Una ricorrenza meno festosa
Il 22 maggio 2010 segna una data chiave per Bitcoin: Laszlo Hanyecz usò 10.000 BTC per comprare due pizze, in quella che viene ricordata come la prima transazione reale della criptovaluta. Sedici anni dopo, la ricorrenza resta simbolica, ma secondo quanto riportato da analisti del settore il tono del 2026 è più freddo, quasi dimesso.
La memoria dell’episodio non cambia. Cambia il contesto… e si vede.
Il peso del mercato
Il valore storico di quei 10.000 BTC è il motivo per cui Bitcoin Pizza Day continua a circolare ogni anno tra community, exchange e social. Eppure la fonte primaria insiste su un punto preciso: la celebrazione del 2026 arriva in una fase in cui entusiasmo e narrazione collettiva non si stanno muovendo con la stessa intensità di altri anni.
Non c’è solo nostalgia. C’è un cambio di umore, più prudente, legato al modo in cui il mercato sta vivendo questa fase del ciclo.
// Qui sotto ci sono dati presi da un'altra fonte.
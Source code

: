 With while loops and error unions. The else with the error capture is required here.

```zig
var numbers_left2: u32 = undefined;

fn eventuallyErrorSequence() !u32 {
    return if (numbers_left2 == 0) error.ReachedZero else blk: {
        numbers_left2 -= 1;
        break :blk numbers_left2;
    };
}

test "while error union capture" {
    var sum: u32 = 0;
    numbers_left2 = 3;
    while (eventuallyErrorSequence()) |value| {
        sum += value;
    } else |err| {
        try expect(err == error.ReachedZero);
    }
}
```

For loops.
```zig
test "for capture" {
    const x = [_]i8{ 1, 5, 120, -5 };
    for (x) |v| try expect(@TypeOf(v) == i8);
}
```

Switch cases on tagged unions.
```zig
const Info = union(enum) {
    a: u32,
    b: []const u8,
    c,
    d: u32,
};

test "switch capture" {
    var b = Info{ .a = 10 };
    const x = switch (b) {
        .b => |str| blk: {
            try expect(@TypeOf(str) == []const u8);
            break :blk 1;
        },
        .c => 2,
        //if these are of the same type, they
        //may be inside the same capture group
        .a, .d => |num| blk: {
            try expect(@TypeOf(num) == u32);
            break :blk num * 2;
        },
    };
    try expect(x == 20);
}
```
Il Bitcoin Pizza Day continua comunque a mantenere una sua forza culturale anche fuori dagli Stati Uniti, ad esempio tra i crypto maniac italiani. Eventi locali, meetup e community dinner restano frequenti, soprattutto nelle città dove il pubblico retail segue Bitcoin come asset di lungo periodo più che come semplice strumento speculativo. Non è un dettaglio secondario: significa che il lato identitario di Bitcoin regge ancora, anche quando il sentiment si raffredda.
Cosa resta del Pizza Day
La ricorrenza, oggi, vale meno come festa e di più come promemoria. Bitcoin nacque anche per essere speso, non solo custodito.
Bitcoin Pizza Day resta fissato al 22 maggio di ogni anno. La storia di Hanyecz e dei suoi 10.000 BTC continua a essere uno dei riferimenti culturali più riconoscibili dell’intero ecosistema Bitcoin.
Le informazioni hanno scopo puramente informativo e non costituiscono consulenza finanziaria.